THE PROBLEM:
After finding the line containing "##### Bahan-bahan dan" below, please output that line and each following one through the line containing "1. Siapkan 1 sdm maizena,larutkan dgn air", exactly as written.

[[ GIVEN RECORDS, beginning ]]

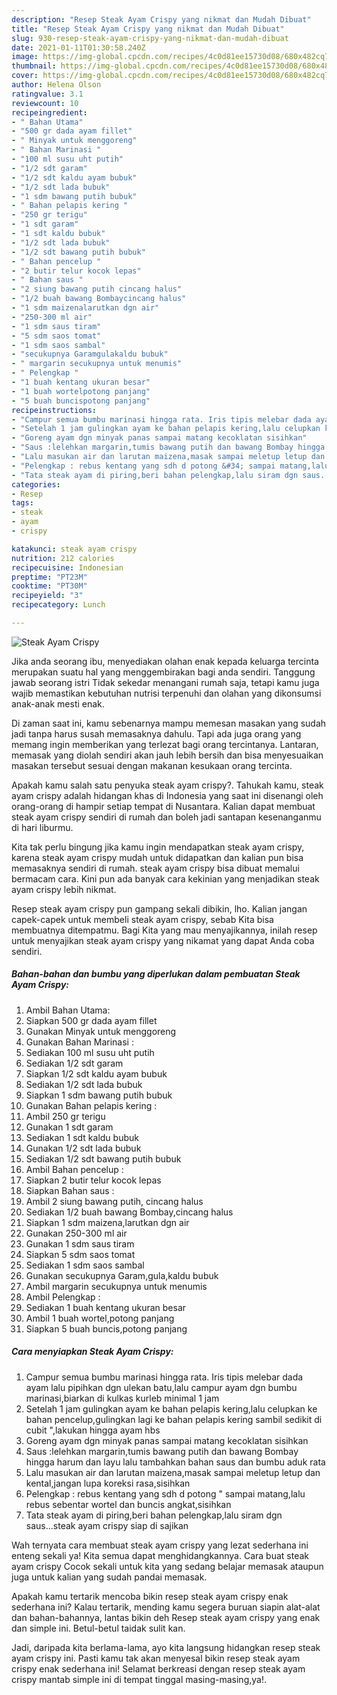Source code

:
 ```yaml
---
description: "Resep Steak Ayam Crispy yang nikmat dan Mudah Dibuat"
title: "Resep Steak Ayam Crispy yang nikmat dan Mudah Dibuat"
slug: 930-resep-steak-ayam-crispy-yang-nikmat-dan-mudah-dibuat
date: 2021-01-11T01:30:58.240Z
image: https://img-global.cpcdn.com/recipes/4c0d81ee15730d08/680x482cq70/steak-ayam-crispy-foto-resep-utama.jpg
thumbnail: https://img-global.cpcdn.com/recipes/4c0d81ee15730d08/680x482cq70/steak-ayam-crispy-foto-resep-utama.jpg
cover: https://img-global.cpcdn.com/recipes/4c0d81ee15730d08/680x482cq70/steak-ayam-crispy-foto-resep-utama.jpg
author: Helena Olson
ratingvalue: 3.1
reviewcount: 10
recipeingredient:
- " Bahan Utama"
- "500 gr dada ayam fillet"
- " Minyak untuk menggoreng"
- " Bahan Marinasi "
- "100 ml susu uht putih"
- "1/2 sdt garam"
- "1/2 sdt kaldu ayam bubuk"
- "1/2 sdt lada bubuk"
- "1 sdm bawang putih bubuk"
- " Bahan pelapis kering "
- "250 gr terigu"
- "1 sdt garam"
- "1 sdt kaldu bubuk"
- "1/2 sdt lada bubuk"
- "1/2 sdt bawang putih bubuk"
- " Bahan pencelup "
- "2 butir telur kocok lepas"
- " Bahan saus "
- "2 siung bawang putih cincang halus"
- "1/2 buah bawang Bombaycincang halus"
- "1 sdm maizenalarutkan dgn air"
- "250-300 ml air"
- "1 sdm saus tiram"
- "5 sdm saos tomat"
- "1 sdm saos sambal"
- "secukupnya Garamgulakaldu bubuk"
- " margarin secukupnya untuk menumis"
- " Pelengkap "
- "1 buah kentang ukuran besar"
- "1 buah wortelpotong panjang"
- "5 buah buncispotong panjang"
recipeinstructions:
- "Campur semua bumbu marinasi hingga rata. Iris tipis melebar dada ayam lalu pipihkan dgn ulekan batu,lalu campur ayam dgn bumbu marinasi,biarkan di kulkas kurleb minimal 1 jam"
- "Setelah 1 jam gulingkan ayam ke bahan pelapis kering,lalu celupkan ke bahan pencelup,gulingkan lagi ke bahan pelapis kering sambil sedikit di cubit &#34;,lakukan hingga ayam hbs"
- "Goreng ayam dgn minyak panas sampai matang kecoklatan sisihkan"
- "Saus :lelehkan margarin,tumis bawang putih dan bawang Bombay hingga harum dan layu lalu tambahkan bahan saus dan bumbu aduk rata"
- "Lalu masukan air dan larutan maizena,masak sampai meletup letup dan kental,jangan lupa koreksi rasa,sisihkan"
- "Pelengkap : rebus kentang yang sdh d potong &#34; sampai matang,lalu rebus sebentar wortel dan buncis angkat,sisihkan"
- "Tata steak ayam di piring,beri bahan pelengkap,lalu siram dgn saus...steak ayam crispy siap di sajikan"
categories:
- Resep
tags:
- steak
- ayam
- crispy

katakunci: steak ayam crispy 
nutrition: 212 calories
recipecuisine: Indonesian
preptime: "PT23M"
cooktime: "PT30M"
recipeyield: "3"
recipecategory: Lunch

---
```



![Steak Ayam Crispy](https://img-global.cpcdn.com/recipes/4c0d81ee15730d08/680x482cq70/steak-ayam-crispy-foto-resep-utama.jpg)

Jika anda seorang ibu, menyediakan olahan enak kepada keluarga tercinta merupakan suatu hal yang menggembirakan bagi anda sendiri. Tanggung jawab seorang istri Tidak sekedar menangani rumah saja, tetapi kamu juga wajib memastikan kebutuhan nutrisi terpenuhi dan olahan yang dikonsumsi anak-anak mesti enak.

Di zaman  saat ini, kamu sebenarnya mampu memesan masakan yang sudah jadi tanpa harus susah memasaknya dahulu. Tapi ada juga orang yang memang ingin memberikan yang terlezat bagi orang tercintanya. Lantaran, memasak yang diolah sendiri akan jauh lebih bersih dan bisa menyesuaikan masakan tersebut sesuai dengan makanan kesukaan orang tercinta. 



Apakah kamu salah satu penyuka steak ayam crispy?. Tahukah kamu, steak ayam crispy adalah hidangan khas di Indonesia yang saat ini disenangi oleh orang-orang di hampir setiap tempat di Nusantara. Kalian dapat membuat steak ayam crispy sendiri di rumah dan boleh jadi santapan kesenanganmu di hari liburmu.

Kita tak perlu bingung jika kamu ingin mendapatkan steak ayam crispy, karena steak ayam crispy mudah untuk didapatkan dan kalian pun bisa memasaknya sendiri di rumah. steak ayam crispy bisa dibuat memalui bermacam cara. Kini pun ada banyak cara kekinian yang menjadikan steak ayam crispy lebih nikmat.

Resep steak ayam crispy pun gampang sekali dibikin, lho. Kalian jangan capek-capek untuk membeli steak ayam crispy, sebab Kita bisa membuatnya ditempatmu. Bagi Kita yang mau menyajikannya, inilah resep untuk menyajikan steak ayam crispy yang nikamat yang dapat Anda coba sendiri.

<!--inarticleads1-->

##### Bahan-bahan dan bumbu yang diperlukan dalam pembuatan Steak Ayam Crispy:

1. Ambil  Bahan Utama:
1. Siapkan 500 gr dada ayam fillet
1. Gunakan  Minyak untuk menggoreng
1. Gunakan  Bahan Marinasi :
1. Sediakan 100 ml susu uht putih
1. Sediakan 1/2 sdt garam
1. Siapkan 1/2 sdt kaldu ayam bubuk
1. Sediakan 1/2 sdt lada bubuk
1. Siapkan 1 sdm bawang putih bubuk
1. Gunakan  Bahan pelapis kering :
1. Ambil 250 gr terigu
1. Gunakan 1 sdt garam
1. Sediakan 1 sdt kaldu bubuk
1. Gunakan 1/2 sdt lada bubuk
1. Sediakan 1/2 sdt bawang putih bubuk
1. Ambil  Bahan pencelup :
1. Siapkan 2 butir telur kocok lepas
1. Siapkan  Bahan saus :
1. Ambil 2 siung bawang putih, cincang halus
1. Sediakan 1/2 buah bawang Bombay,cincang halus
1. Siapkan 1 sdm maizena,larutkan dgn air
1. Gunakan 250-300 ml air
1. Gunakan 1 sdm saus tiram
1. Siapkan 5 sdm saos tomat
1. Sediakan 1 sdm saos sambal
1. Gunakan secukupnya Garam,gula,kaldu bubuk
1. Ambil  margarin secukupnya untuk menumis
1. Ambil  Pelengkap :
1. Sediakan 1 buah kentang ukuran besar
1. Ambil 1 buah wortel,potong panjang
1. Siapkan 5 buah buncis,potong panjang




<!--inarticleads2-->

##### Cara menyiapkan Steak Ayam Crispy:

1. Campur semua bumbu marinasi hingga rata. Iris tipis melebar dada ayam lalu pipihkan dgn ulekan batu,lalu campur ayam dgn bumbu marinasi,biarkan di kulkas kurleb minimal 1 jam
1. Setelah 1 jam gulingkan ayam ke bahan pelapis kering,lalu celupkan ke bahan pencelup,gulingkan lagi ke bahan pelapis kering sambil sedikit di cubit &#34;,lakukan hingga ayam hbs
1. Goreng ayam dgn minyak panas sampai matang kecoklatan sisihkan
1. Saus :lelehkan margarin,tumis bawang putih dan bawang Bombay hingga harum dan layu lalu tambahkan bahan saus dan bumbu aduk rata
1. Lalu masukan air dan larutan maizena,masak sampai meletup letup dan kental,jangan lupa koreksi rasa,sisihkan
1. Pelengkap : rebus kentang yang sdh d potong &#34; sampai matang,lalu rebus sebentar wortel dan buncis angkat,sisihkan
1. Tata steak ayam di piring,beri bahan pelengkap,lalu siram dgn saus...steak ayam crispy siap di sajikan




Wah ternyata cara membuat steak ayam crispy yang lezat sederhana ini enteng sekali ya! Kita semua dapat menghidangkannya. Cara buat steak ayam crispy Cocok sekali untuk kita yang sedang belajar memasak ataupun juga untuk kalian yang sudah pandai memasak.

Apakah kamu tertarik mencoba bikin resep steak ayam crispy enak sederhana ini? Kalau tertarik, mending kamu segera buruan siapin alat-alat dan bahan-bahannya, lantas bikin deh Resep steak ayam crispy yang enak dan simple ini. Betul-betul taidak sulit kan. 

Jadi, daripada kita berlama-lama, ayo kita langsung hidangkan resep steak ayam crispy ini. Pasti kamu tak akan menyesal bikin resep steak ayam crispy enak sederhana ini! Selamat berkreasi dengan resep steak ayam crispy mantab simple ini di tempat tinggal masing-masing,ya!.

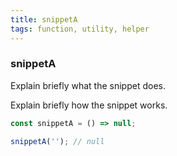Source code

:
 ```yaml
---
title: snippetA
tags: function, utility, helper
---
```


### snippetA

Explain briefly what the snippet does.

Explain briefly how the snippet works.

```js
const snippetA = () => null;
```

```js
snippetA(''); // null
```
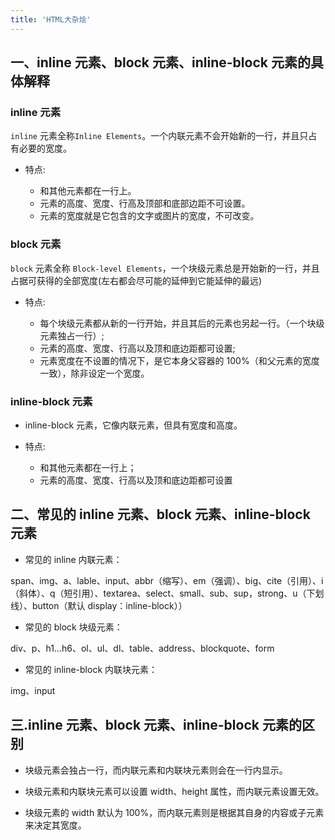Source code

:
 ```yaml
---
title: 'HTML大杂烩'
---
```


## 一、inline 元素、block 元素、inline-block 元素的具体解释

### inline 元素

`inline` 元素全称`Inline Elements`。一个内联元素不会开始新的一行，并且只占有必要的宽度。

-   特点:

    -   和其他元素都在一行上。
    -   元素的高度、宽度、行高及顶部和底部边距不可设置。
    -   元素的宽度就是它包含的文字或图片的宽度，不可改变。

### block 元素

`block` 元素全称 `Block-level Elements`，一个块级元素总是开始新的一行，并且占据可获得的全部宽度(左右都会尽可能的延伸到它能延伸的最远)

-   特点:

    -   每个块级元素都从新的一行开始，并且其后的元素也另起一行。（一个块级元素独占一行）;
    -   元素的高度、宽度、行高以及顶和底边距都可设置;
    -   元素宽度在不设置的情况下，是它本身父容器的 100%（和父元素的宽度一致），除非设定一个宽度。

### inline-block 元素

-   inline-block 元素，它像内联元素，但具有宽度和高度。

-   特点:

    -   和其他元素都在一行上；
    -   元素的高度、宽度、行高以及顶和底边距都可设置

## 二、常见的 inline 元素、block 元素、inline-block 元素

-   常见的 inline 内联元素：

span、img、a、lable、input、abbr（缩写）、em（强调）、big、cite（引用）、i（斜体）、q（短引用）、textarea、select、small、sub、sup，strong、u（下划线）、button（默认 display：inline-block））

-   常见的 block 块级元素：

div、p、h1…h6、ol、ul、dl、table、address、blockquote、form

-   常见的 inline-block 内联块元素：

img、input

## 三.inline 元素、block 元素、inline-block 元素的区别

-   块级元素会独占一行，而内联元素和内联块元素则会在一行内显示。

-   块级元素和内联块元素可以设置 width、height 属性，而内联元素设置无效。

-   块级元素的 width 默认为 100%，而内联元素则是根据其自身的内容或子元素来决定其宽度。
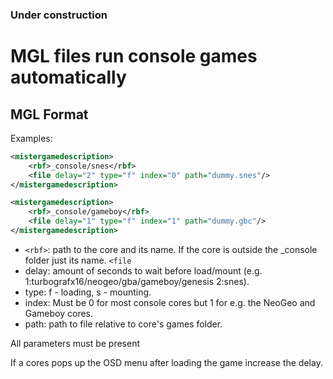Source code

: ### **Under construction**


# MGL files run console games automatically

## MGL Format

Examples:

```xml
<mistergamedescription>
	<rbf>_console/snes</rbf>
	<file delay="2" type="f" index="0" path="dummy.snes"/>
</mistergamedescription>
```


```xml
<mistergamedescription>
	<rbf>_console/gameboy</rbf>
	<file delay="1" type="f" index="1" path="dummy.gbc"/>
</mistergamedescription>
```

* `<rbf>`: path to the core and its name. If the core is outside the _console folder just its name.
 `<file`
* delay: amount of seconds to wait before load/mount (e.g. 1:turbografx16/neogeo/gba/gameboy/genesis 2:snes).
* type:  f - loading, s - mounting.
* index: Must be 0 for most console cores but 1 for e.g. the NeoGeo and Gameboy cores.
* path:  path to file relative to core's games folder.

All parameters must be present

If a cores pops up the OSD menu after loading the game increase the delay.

[[ GIVEN RECORDS, end ]]

SOLUTION FOR THIS PROBLEM:
##### Bahan-bahan dan bumbu yang diperlukan dalam pembuatan Steak Ayam Crispy:

1. Ambil  Bahan Utama:
1. Siapkan 500 gr dada ayam fillet
1. Gunakan  Minyak untuk menggoreng
1. Gunakan  Bahan Marinasi :
1. Sediakan 100 ml susu uht putih
1. Sediakan 1/2 sdt garam
1. Siapkan 1/2 sdt kaldu ayam bubuk
1. Sediakan 1/2 sdt lada bubuk
1. Siapkan 1 sdm bawang putih bubuk
1. Gunakan  Bahan pelapis kering :
1. Ambil 250 gr terigu
1. Gunakan 1 sdt garam
1. Sediakan 1 sdt kaldu bubuk
1. Gunakan 1/2 sdt lada bubuk
1. Sediakan 1/2 sdt bawang putih bubuk
1. Ambil  Bahan pencelup :
1. Siapkan 2 butir telur kocok lepas
1. Siapkan  Bahan saus :
1. Ambil 2 siung bawang putih, cincang halus
1. Sediakan 1/2 buah bawang Bombay,cincang halus
1. Siapkan 1 sdm maizena,larutkan dgn air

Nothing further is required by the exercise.